**** Data
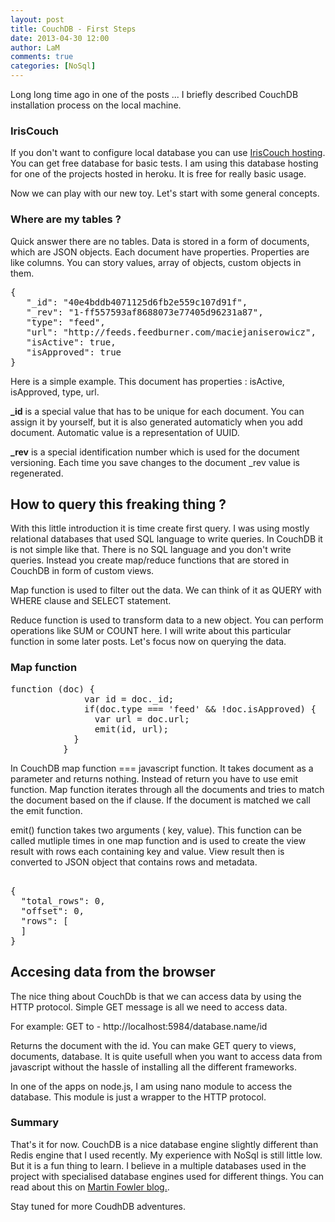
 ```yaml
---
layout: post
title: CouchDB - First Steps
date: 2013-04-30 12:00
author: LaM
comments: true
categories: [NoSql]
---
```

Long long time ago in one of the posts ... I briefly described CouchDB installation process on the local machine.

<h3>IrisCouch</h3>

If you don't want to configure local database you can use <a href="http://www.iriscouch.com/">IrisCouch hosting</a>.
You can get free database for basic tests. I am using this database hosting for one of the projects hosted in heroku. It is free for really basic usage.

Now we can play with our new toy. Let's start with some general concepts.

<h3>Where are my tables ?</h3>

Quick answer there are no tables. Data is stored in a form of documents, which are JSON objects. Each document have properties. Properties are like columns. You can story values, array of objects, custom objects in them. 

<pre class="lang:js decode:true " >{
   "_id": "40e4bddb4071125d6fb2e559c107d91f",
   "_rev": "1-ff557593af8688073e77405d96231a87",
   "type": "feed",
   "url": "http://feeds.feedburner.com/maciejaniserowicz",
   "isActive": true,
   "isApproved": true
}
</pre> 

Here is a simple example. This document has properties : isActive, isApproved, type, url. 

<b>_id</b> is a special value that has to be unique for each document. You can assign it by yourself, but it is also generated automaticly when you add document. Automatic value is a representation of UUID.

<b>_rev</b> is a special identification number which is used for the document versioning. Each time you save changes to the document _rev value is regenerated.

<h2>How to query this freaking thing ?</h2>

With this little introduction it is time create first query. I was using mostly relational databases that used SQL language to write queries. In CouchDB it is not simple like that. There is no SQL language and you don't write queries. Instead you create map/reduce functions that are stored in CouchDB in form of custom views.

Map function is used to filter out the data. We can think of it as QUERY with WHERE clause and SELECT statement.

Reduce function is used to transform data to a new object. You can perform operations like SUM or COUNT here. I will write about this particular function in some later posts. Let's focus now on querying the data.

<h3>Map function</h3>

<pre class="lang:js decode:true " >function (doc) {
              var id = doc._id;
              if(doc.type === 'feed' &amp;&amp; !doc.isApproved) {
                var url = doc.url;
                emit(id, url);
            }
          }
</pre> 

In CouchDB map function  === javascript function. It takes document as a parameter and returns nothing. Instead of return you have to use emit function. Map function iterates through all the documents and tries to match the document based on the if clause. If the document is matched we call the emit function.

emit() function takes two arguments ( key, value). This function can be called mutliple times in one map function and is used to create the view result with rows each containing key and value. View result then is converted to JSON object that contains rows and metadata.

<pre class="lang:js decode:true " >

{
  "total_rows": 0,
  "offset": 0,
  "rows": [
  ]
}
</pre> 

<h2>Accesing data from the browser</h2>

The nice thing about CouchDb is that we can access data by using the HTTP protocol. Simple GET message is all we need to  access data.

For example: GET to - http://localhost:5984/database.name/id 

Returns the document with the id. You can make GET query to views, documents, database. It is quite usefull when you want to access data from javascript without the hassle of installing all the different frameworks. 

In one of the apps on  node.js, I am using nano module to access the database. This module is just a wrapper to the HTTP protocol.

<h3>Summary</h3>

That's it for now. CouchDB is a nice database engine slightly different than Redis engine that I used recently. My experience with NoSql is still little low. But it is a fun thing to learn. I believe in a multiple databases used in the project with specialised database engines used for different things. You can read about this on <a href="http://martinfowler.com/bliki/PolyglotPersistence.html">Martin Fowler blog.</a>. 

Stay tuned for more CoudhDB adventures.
********
■ Problem to work on ■
Produce only the lines from the line containing "<b>_rev</b> is a" through the line containing "Map function is", inclusive of both, exactly as they stand in the entries above.

■ Your response ■
<b>_rev</b> is a special identification number which is used for the document versioning. Each time you save changes to the document _rev value is regenerated.

<h2>How to query this freaking thing ?</h2>

With this little introduction it is time create first query. I was using mostly relational databases that used SQL language to write queries. In CouchDB it is not simple like that. There is no SQL language and you don't write queries. Instead you create map/reduce functions that are stored in CouchDB in form of custom views.

Map function is used to filter out the data. We can think of it as QUERY with WHERE clause and SELECT statement.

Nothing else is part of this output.